===== AVAILABLE DATA =====

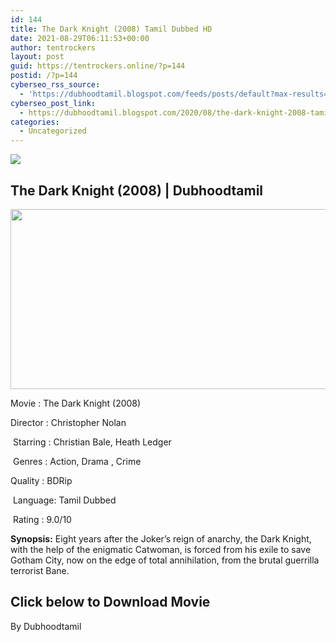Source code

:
 ```yaml
---
id: 144
title: The Dark Knight (2008) Tamil Dubbed HD
date: 2021-08-29T06:11:53+00:00
author: tentrockers
layout: post
guid: https://tentrockers.online/?p=144
postid: /?p=144
cyberseo_rss_source:
  - 'https://dubhoodtamil.blogspot.com/feeds/posts/default?max-results=150&start-index=151'
cyberseo_post_link:
  - https://dubhoodtamil.blogspot.com/2020/08/the-dark-knight-2008-tamil-dubbed-hd.html
categories:
  - Uncategorized
---
```

<div class="media_block">
  <img src="https://1.bp.blogspot.com/-T8lnZpAQDmo/Xy0t0JLqy7I/AAAAAAAAB8M/gJQY1rye7vAX_0IUrnyiLoHoFz1fUxN7ACNcBGAsYHQ/s72-w513-h288-c/97%2BA.jpg" class="media_thumbnail" />
</div>

## **<span>The Dark Knight (2008) | Dubhoodtamil</span>**

<div class="separator">
  <a href="https://1.bp.blogspot.com/-T8lnZpAQDmo/Xy0t0JLqy7I/AAAAAAAAB8M/gJQY1rye7vAX_0IUrnyiLoHoFz1fUxN7ACNcBGAsYHQ/s1366/97%2BA.jpg" imageanchor="1"><img loading="lazy" border="0" data-original-height="768" data-original-width="1366" height="288" src="https://1.bp.blogspot.com/-T8lnZpAQDmo/Xy0t0JLqy7I/AAAAAAAAB8M/gJQY1rye7vAX_0IUrnyiLoHoFz1fUxN7ACNcBGAsYHQ/w513-h288/97%2BA.jpg" width="513" /></a>
</div>

Movie	<span></span>:	<span></span>The Dark Knight (2008)

<div readability="21">
  Director<span> </span>:<span> </span>Christopher Nolan</p> 
  
  <p>
    &nbsp;Starring<span> </span>:<span> </span>Christian Bale,&nbsp;Heath Ledger
  </p>
  
  <p>
    &nbsp;Genres<span> </span>:<span> </span>Action, Drama , Crime
  </p>
  
  <p>
    Quality<span> </span>:<span> </span>BDRip
  </p>
  
  <p>
    &nbsp;Language:<span> </span>Tamil Dubbed
  </p>
  
  <p>
    &nbsp;Rating<span> </span>:<span> 9.0</span>/10
  </p>
  
  <p>
    <b>Synopsis:</b> Eight years after the Joker&#8217;s reign of anarchy, the Dark Knight, with the help of the enigmatic Catwoman, is forced from his exile to save Gotham City, now on the edge of total annihilation, from the brutal guerrilla terrorist Bane.
  </p>
</div>

## <span><b>Click below to Download Movie</b></span>

By Dubhoodtamil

=====

## WHAT IS EXPECTED
Copy every line of the material above in which the word "blogspot" appears.

## TASK ANSWER
  - 'https://dubhoodtamil.blogspot.com/feeds/posts/default?max-results=150&start-index=151'
  - https://dubhoodtamil.blogspot.com/2020/08/the-dark-knight-2008-tamil-dubbed-hd.html
  <img src="https://1.bp.blogspot.com/-T8lnZpAQDmo/Xy0t0JLqy7I/AAAAAAAAB8M/gJQY1rye7vAX_0IUrnyiLoHoFz1fUxN7ACNcBGAsYHQ/s72-w513-h288-c/97%2BA.jpg" class="media_thumbnail" />
  <a href="https://1.bp.blogspot.com/-T8lnZpAQDmo/Xy0t0JLqy7I/AAAAAAAAB8M/gJQY1rye7vAX_0IUrnyiLoHoFz1fUxN7ACNcBGAsYHQ/s1366/97%2BA.jpg" imageanchor="1"><img loading="lazy" border="0" data-original-height="768" data-original-width="1366" height="288" src="https://1.bp.blogspot.com/-T8lnZpAQDmo/Xy0t0JLqy7I/AAAAAAAAB8M/gJQY1rye7vAX_0IUrnyiLoHoFz1fUxN7ACNcBGAsYHQ/w513-h288/97%2BA.jpg" width="513" /></a>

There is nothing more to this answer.